Kromann Reumert and Idefendo are collaborating on a blockchain project that works with Thomson Reuters’ HighQ VDR to provide an immutable data trail during M&A due diligence. Can ‘legal blockchain 2.0’ now succeed after the first wave of the technology failed to make an impact?
The leading Danish law firm is making use of Idefendo’s Evitrace tool, which is described as an ‘add-on audit log tool, that runs automatically behind the scenes in your HighQ VDR, Sharepoint, Office 365, Dropbox, or Google Drive, recording all activity in the background’.
The company explained that: ‘When the M&A or due diligence process in the data room is finished, the audit log generated by Evitrace can be downloaded and distributed to all stakeholders. Documents can be validated even after the data room is closed, even if you have downloaded them to another medium. Even the slightest change to the data or the timestamp will cause the validation to fail.’
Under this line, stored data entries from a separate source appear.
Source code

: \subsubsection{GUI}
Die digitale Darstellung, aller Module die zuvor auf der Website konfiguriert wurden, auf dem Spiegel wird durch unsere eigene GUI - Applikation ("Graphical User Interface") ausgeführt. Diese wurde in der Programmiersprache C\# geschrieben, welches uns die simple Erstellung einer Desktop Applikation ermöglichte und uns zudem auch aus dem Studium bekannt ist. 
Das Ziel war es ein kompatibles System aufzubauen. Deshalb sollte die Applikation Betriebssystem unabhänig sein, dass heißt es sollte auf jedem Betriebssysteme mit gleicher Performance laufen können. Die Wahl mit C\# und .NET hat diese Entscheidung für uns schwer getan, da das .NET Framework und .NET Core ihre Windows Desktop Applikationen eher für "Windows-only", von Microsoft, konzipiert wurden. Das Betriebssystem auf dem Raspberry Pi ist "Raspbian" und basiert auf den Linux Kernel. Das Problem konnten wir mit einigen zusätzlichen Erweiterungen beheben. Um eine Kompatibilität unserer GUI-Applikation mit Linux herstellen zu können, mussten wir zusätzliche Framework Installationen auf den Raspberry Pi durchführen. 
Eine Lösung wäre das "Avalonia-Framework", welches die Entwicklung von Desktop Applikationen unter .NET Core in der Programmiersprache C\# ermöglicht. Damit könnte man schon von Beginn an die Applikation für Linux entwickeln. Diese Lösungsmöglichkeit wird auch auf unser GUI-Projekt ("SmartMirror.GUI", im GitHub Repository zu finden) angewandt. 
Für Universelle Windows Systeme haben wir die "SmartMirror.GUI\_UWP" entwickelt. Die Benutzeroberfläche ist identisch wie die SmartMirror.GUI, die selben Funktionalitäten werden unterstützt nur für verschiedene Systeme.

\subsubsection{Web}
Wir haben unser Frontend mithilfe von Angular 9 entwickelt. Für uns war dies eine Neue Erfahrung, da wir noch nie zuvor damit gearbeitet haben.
‘A blockchain database is by design immutable, so data added to it can never be altered or removed. The system doesn’t store your actual documents in blockchain databases, only the ‘fingerprints’ of your data,’ they added.
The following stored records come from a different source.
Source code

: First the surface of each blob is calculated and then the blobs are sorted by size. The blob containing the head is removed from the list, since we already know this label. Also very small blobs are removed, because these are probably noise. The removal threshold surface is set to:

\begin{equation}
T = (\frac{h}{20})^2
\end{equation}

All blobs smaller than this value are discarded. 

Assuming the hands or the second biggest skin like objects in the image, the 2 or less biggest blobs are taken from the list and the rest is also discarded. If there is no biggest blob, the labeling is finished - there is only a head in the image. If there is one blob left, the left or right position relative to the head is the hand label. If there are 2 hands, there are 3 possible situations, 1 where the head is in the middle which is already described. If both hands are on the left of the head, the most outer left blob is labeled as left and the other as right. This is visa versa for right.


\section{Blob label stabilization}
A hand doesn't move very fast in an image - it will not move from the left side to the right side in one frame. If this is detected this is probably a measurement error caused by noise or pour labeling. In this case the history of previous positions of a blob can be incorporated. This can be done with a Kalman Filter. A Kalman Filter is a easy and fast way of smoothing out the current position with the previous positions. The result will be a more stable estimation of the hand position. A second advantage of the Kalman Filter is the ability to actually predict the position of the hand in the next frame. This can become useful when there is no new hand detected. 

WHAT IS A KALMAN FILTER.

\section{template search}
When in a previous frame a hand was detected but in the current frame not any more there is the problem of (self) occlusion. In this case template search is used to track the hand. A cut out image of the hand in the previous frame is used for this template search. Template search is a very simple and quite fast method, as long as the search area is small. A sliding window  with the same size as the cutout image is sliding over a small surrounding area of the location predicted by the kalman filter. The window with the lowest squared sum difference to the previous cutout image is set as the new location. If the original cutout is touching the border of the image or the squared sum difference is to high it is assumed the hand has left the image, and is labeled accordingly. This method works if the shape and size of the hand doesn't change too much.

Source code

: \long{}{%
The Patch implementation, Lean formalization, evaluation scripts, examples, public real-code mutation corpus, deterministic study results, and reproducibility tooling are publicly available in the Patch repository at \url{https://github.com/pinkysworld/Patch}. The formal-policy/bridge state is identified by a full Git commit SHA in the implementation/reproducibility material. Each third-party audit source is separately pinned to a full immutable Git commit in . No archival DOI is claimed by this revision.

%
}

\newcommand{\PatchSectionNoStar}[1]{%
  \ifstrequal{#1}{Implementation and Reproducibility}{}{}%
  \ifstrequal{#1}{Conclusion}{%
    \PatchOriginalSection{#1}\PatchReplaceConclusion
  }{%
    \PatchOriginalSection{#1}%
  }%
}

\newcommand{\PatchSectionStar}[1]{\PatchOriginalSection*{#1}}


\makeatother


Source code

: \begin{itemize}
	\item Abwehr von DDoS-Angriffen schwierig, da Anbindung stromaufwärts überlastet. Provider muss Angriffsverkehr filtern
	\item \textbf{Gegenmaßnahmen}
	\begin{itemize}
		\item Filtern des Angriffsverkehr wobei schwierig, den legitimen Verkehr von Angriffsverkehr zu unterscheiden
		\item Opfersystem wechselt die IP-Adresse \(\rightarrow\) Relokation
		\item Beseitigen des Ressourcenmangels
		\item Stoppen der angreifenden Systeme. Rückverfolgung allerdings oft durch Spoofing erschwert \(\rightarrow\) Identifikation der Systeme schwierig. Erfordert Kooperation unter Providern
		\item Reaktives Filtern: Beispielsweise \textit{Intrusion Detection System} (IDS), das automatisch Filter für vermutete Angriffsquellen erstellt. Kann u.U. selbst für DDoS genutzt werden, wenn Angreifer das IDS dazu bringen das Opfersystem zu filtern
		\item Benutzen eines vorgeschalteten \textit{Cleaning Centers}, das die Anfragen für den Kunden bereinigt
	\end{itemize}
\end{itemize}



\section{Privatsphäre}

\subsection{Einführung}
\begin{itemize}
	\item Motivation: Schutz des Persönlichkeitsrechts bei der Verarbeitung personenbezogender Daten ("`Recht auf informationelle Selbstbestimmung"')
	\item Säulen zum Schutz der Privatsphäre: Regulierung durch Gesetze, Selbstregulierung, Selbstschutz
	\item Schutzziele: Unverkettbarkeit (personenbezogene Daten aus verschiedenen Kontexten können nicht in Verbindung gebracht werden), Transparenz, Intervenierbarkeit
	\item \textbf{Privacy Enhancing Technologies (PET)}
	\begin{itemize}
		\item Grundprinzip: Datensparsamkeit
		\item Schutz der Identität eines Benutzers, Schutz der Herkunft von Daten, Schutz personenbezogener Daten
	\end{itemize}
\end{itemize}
It also comes with a dashboard that visualises the information that it has logged, which gives you the ability to quickly search large amounts of complex data.
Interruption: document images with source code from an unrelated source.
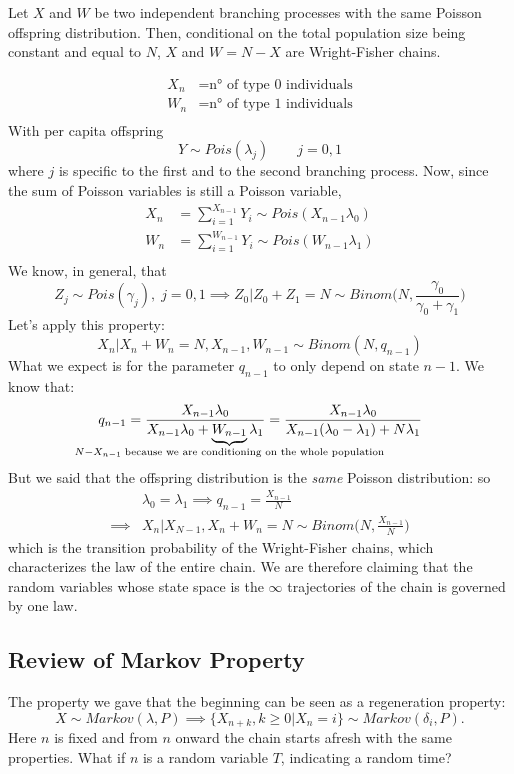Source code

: \documentclass{article}
\begin{document}
\begin{proposition}
    Let $X$ and $W$ be two independent branching processes with the same Poisson offspring distribution. Then, conditional on the total population size being constant and equal to $N$, $X$ and $W=N-X$ are Wright-Fisher chains.
\end{proposition}
\begin{proof2}
    \begin{align*}
        X_n&=\text{n° of type 0 individuals}\\
        W_n&=\text{n° of type 1 individuals}\\
    \end{align*}
    With per capita offspring
    \[
    Y\sim Pois(\lambda_j) \qquad j=0,1
    \]
    where $j$ is specific to the first and to the second branching process. Now, since the sum of Poisson variables is still a Poisson variable,
    \begin{align*}
        X_n &= \sum_{i=1}^{X_{n-1}}Y_i \sim Pois(X_{n-1}\lambda_0)\\
        W_n &= \sum_{i=1}^{W_{n-1}}Y_i \sim Pois(W_{n-1}\lambda_1)\\
    \end{align*}
    We know, in general, that
    \[
    Z_j\sim Pois(\gamma_j),\;j=0,1 \implies Z_0|Z_0+Z_1=N\sim Binom\biggl(N,\frac{\gamma_0}{\gamma_0+\gamma_1}\biggr)
    \]
    Let's apply this property:
    \[
    X_n|X_n+W_n=N,X_{n-1},W_{n-1}\sim Binom(N,q_{n-1})
    \]
    What we expect is for the parameter $q_{n-1}$ to only depend on state $n-1$. We know that:
    \[
    q_{n-1}=\frac{X_{n-1}\lambda_0}{X_{n-1}\lambda_0+\underbrace{W_{n-1}}_{\mathclap{N-X_{n-1}\;\text{because we are conditioning on the whole population}}}\lambda_1}=\frac{X_{n-1}\lambda_0}{X_{n-1}(\lambda_0-\lambda_1)+N\lambda_1}
    \]
    But we said that the offspring distribution is the \textit{same} Poisson distribution: so
    \begin{align*}
        &\lambda_0=\lambda_1\implies q_{n-1}=\frac{X_{n-1}}{N}\\
        \implies &X_n|X_{N-1},X_n+W_n=N \sim Binom\biggl(N,\frac{X_{n-1}}{N}\biggr)
    \end{align*}
    which is the transition probability of the Wright-Fisher chains, which characterizes the law of the entire chain. We are therefore claiming that the random variables whose state space is the $\infty$ trajectories of the chain is governed by one law.
\end{proof2}
\subsection{Review of Markov Property}
The property we gave that the beginning can be seen as a regeneration property:
\[
X\sim Markov(\lambda,P) \implies \{X_{n+k},k\geqslant 0|X_n=i\}\sim Markov(\delta_i,P).
\] 
Here $n$ is fixed and from $n$ onward the chain starts afresh with the same properties. What if $n$ is a random variable $T$, indicating a random time?
\end{document}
Jacob Brønnum-Schou, Head of IT at Kromann Reumert, commented: ‘Blockchain can be particularly useful in the legal industry as most law firms are, among other things, burdened by a lot of paperwork, which blockchain is able to reduce significantly.’
The other key point for the firm is that because blockchain data logs like this are immutable then the lawyers have a record of the due diligence process that cannot be ‘altered, deleted, or destroyed’. This in turn ‘has the potential to significantly reduce the time spent on verification and the cost of verification – cost savings that clients will benefit from’.
The firm, which is clearly a fan of this approach, also stated that ‘blockchain adoptions and penetration are, however, still fairly low both in the business and government sectors. This is due, in part, to the fact that it is still a difficult technology to implement’.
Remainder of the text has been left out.